From the short series, “A Failed Adventure”
As I continued on my search for woven blankets, I encountered a number of shopkeepers of various ages, demeanors, levels of devoutness, and English-speaking ability. When I returned for a second time to a shrunken hat salesman’s store to buy two more bright red costume fez in the biggest size available, the man grinned ear to ear, exclaiming, “I like you, American!” Seeking a gift for my 7-year-old cousin, I was dragged excitedly to the upstairs room of a dressmaker’s shop and filled to the brim with tea before being begged to try on a dress and offered it for no cost (which I refused, not wanting to exploit myself). In one of Hamidiyya’s plethora of scarf shops, I was rescued from a leering 20-something salesman by a grandfatherly man who picked up on my accent. “You are from America!” he said. “I got my PhD. in Pennsylvania. Where are you from?” As the words “New Hampshire” rolled off my tongue, he nearly jumped up and down with excitement. “You know it?” I asked, surprised. “I traveled in Vermont. I drove through New Hampshire!” he said proudly.
Only one thing remained constant: all the shopkeepers and their cohorts were men. And while the market was swarming with women in black gowns and hijab, many with entire faces covered under the niqab newly banned in public offices and universities, I realized none of these women were alone. They walked, whispering, arm-in-arm with mothers, sisters, friends, or children, under the anonymizing protection of the veil.

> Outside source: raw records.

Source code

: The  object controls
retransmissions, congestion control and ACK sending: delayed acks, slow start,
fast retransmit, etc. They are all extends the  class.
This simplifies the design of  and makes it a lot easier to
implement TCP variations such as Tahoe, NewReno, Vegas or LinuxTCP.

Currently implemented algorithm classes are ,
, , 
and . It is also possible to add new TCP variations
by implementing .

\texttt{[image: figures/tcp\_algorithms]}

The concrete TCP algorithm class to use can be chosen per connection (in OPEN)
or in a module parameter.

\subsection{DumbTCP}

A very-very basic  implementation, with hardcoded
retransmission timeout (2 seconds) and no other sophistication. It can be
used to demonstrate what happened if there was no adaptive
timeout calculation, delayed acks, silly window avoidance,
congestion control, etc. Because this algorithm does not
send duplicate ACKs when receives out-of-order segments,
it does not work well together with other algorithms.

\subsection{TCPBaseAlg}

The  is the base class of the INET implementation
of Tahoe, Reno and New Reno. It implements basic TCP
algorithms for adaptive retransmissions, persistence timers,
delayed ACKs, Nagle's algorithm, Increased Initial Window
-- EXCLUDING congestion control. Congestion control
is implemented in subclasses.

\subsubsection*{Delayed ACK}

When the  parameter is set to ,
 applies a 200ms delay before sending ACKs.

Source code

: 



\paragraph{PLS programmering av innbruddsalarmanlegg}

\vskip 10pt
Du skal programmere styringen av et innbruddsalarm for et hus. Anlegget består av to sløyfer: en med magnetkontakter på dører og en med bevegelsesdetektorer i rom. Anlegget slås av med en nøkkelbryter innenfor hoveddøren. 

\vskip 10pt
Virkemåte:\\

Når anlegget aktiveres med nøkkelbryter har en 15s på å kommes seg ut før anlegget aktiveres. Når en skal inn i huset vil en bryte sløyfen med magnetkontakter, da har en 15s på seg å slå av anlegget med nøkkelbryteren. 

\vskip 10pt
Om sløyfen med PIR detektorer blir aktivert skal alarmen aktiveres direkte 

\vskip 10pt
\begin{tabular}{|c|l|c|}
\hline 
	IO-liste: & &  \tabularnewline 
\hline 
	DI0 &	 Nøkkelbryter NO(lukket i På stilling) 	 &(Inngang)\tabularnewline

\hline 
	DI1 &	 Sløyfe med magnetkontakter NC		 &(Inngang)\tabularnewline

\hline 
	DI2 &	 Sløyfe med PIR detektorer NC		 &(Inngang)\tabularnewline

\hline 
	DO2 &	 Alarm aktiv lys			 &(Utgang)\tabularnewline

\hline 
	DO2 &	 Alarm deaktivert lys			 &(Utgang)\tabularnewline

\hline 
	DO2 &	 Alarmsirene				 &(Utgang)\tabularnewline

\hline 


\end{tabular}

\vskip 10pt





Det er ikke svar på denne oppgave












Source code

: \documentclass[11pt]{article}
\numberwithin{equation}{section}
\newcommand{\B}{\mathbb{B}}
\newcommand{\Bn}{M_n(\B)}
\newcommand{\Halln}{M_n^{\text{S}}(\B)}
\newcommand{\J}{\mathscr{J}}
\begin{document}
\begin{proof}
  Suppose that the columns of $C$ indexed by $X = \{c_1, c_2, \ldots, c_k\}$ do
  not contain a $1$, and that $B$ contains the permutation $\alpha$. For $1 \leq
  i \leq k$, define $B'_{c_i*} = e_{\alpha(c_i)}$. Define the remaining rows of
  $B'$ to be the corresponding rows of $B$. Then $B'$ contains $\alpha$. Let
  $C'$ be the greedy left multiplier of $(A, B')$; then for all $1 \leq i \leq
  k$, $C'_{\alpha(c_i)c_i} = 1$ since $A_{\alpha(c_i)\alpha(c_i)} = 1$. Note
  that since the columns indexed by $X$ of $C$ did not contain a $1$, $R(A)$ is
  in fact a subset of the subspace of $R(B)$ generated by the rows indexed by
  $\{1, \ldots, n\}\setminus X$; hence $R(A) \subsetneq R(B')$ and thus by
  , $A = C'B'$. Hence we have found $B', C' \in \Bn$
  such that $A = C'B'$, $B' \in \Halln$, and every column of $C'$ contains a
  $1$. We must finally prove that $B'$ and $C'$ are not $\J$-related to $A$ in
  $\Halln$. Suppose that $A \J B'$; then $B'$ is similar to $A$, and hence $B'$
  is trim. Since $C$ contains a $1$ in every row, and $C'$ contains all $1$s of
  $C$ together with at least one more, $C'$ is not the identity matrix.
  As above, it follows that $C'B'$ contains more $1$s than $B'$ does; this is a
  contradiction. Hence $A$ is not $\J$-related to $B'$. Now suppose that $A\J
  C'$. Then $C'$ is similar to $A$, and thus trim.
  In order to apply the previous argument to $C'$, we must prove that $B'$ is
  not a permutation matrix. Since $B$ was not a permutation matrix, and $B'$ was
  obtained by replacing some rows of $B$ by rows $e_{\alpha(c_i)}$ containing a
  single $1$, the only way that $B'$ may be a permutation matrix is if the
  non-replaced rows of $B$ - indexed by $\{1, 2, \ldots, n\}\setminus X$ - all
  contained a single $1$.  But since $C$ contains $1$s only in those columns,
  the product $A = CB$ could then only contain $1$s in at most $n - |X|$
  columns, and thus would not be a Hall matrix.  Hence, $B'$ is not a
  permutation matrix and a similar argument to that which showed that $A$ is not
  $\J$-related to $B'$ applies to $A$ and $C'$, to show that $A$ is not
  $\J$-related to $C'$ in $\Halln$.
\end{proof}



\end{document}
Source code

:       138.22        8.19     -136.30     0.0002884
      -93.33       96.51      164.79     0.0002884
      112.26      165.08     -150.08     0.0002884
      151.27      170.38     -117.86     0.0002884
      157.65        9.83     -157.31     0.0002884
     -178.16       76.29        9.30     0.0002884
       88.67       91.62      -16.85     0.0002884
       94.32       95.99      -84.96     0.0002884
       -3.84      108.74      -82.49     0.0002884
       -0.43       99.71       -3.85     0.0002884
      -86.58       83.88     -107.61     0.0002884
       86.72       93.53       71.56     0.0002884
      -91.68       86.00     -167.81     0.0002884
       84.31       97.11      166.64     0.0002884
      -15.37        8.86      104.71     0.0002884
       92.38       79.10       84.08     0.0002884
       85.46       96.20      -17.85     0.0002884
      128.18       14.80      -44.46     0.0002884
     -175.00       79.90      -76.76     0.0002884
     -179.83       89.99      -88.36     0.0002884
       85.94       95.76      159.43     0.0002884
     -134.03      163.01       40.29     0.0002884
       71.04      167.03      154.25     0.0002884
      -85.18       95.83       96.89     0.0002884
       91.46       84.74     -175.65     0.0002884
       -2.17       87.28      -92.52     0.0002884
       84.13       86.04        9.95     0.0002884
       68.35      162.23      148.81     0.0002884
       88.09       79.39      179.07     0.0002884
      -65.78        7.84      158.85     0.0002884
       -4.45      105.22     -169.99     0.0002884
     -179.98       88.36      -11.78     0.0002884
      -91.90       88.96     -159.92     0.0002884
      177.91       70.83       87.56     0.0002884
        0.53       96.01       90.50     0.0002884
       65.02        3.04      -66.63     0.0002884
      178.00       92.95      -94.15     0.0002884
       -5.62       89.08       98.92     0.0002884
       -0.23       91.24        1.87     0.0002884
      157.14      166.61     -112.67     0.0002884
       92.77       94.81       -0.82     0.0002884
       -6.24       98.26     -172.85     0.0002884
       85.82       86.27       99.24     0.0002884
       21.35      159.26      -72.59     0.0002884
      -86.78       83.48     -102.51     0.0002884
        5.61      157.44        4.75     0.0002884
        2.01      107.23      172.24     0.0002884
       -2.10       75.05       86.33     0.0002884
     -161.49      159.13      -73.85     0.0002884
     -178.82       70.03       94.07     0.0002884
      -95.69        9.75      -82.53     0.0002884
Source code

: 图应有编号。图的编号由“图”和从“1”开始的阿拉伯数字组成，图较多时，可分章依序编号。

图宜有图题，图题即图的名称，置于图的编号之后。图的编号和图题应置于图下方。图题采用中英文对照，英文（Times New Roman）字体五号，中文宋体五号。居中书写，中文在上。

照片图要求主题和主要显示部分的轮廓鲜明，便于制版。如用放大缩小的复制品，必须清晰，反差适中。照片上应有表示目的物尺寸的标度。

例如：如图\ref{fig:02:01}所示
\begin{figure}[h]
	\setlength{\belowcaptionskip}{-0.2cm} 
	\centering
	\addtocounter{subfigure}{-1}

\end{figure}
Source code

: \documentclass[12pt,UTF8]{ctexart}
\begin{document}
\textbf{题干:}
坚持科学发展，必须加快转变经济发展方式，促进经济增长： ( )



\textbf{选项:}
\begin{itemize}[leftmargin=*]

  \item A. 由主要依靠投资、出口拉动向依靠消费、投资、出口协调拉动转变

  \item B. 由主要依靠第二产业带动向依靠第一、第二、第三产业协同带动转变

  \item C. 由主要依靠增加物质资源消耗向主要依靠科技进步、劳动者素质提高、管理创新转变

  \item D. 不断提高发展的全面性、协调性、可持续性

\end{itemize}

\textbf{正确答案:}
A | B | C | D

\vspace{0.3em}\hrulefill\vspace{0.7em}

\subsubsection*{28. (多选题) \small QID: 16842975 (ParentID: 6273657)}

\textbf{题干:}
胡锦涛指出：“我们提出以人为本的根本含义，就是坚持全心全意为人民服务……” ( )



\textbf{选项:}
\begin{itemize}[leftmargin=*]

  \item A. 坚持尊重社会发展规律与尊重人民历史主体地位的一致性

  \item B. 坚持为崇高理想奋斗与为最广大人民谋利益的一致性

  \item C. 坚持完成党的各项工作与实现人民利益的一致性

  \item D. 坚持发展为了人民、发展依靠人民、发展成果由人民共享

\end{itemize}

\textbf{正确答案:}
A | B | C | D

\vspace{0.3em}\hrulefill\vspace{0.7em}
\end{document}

Conservative Muslim Dress at the Mosque
Having found and purchased my blankets (eight of them, in fact) from an elderly man who spoke not a word of English but managed to decipher my poor Arabic, I needed to head home to drop off my heavy load of gifts before continuing. I turned around in the middle of the souq and vowed to return that afternoon to experience the rest of it. As I passed through the market’s welcoming arches where vendors displayed ornate Qur’ans, prayer beads, and shawls, a younger man in a Tshirt and khaki shorts—the only pair I saw in Damascus—looked my way and said something indecipherable. I ignored him and continued walking toward home in hopes of keeping myself out of trouble. But after several minutes of walking through the independent handicraft vendors lining the streets behind the Grand Mosque, I felt like I was being followed. I pulled off to the side of the street where a table full of baby toys and shoes was on display and my fears were confirmed. The young man in the shorts pulled over, too, and stepped increasingly closer to me. I looked him squarely in the eye and said firmly, but quietly to avoid making a scene, “No. Halas.” But instead of backing off, a creepy smiled sprawled across his narrow face and he continued toward me, whispering something in Arabic I’m not sure I would have been able to understand even in full voice.
Now I had no choice but to use the people around me. So I repeated, in a louder voice this time, gesturing toward the man as I addressed the crowds with my eyes. “Halas! Laa! No!” He took a step back and looked at his feet, then, perhaps employing all of the English he knew, looked me in the face and muttered “beetch” before wheeling around on his heels and rushing in the opposite direction.
I walked home for lunch under the discomforting stares of Souq Al-Hamidiyya’s patrons, my bags now feeling a little heavier than before.